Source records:
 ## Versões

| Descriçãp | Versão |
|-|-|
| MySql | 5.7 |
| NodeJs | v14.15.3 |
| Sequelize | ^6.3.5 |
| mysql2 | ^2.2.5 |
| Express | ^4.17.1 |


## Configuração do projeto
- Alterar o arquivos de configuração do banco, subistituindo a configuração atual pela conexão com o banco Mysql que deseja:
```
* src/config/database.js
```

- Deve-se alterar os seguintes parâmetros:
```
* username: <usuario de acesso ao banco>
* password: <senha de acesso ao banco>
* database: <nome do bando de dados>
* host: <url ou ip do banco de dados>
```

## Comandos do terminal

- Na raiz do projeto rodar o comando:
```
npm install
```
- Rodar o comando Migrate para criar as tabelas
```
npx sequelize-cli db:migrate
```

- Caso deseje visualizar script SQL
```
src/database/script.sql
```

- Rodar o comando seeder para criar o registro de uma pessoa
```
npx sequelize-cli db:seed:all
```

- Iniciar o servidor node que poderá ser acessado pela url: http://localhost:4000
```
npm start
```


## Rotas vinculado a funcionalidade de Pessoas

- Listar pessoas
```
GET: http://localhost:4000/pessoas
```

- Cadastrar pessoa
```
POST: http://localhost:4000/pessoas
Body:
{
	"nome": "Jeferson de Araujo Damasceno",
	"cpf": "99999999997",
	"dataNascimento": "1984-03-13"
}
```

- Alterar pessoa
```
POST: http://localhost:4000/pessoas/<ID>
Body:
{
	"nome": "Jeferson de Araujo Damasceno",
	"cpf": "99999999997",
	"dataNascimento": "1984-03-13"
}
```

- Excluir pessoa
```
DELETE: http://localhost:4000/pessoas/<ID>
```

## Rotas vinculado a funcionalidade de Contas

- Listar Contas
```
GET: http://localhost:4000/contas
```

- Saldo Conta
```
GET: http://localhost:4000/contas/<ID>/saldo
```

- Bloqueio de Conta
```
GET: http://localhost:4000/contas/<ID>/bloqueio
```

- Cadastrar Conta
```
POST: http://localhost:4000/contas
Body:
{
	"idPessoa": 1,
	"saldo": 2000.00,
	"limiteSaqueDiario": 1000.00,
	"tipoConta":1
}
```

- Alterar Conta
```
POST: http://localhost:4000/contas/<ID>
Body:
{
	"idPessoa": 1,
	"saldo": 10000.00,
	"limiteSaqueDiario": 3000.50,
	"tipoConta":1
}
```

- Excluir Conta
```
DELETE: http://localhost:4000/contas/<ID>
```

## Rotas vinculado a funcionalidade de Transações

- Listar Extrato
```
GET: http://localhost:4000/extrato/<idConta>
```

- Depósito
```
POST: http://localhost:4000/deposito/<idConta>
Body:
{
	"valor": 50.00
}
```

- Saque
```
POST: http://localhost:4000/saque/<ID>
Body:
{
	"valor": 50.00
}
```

Goal of the exercise:
Stop after the line containing "## Comandos do terminal": print exactly the lines from the start of the entries above up to it, that line included.

Task answer:
 ## Versões

| Descriçãp | Versão |
|-|-|
| MySql | 5.7 |
| NodeJs | v14.15.3 |
| Sequelize | ^6.3.5 |
| mysql2 | ^2.2.5 |
| Express | ^4.17.1 |


## Configuração do projeto
- Alterar o arquivos de configuração do banco, subistituindo a configuração atual pela conexão com o banco Mysql que deseja:
```
* src/config/database.js
```

- Deve-se alterar os seguintes parâmetros:
```
* username: <usuario de acesso ao banco>
* password: <senha de acesso ao banco>
* database: <nome do bando de dados>
* host: <url ou ip do banco de dados>
```

## Comandos do terminal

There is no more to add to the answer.